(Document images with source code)
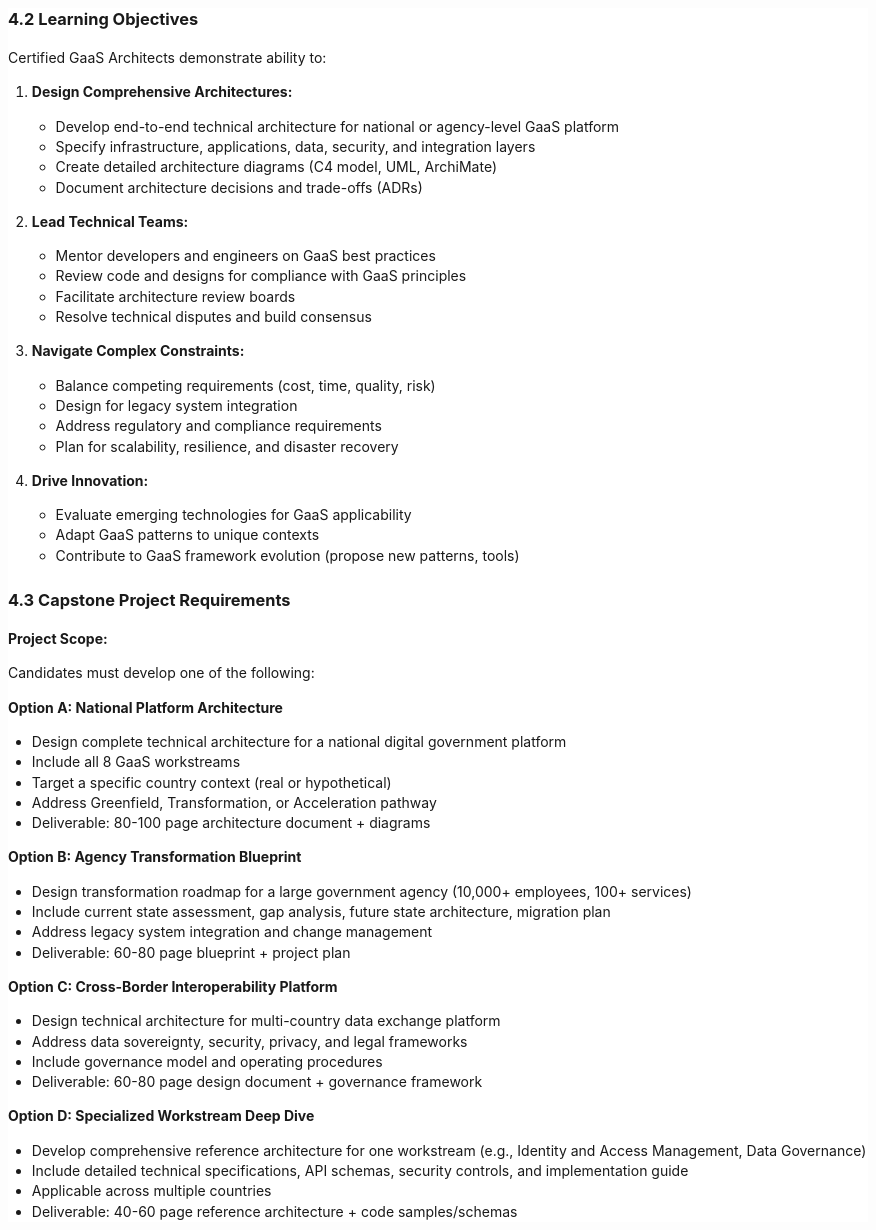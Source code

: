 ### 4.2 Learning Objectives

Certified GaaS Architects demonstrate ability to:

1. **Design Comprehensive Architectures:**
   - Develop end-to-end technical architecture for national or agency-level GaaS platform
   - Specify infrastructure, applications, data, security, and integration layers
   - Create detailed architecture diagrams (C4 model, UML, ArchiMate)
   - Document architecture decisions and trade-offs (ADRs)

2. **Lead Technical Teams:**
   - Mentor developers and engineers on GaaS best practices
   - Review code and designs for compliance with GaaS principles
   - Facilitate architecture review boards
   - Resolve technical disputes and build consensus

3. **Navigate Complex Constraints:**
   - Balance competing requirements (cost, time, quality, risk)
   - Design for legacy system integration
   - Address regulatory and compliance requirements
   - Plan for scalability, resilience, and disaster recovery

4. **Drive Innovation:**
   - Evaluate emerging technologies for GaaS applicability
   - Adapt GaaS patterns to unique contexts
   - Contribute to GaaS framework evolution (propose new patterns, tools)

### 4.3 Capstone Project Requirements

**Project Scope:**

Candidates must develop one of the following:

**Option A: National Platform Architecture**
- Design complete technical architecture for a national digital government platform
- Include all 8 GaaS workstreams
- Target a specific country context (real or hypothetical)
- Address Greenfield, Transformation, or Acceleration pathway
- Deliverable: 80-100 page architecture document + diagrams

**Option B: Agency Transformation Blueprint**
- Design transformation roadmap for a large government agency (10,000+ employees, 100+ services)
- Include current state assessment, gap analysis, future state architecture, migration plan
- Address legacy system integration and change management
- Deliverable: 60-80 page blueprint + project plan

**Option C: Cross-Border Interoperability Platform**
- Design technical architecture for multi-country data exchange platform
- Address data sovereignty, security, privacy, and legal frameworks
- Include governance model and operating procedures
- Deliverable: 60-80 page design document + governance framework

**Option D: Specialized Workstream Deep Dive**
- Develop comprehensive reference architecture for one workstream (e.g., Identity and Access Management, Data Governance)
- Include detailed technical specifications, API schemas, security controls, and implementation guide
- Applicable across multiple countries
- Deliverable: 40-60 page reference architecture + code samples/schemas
...
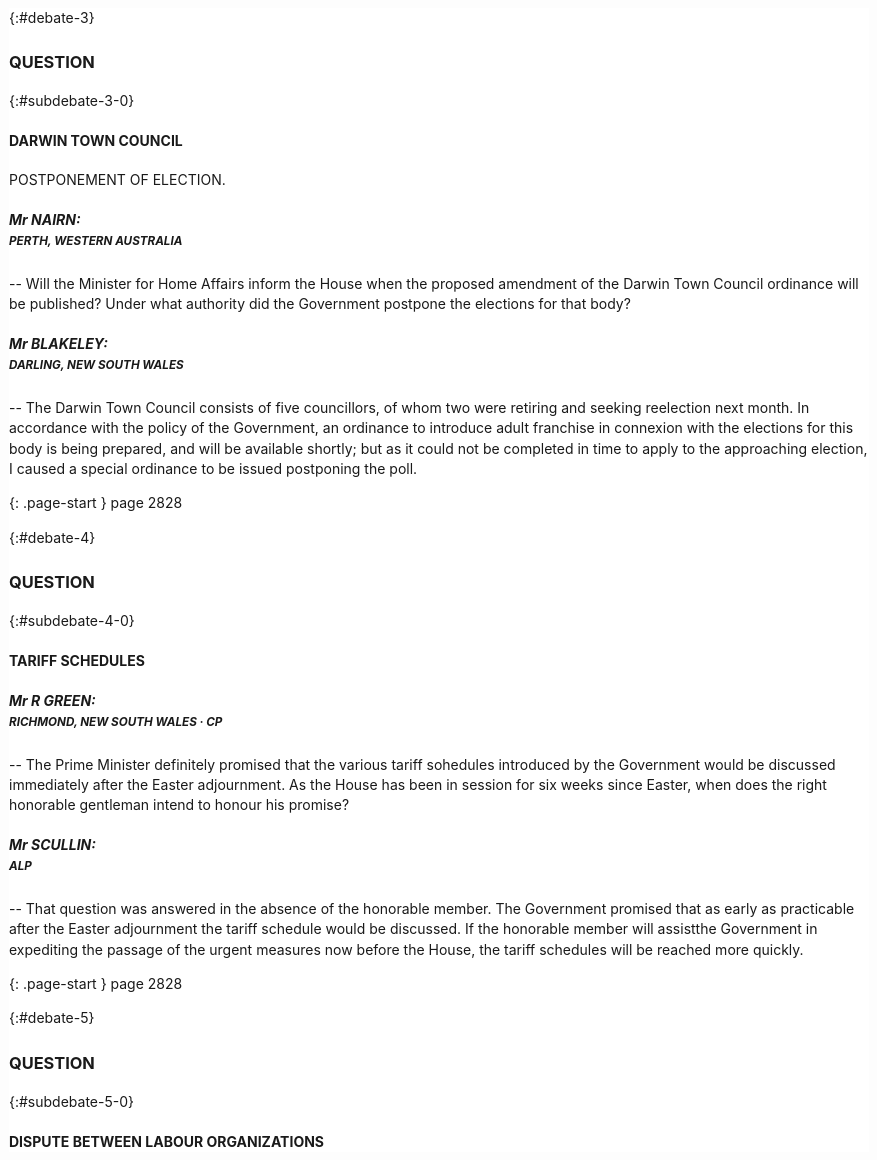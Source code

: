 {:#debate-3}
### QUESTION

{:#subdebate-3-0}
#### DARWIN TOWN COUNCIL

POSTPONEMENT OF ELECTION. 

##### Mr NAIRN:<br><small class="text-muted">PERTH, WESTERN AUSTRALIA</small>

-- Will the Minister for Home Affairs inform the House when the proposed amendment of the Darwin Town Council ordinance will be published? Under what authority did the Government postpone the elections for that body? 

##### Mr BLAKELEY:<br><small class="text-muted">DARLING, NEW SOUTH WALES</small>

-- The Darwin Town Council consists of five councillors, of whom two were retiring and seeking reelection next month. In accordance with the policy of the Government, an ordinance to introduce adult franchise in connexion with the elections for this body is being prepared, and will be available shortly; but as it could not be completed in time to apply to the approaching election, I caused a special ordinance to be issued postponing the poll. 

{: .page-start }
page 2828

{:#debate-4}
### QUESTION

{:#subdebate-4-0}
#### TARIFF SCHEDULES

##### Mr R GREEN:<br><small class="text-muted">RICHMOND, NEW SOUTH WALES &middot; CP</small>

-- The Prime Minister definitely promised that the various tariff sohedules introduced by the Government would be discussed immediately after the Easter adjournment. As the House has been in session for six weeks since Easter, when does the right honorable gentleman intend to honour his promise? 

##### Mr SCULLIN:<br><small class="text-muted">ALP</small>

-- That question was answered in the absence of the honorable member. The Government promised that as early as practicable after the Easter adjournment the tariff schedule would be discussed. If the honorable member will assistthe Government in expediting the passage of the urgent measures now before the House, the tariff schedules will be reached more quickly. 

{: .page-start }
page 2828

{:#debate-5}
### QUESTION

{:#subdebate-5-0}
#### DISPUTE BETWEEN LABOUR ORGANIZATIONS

• _WHAT TO WORK ON_
Exactly the lines above from the one with "National Platform Architecture**" to the one with "Agency Transformation Blueprint**", both included, are to be quoted; leave the rest out.

• _REPLY TO THE TASK_
**Option A: National Platform Architecture**
- Design complete technical architecture for a national digital government platform
- Include all 8 GaaS workstreams
- Target a specific country context (real or hypothetical)
- Address Greenfield, Transformation, or Acceleration pathway
- Deliverable: 80-100 page architecture document + diagrams

**Option B: Agency Transformation Blueprint**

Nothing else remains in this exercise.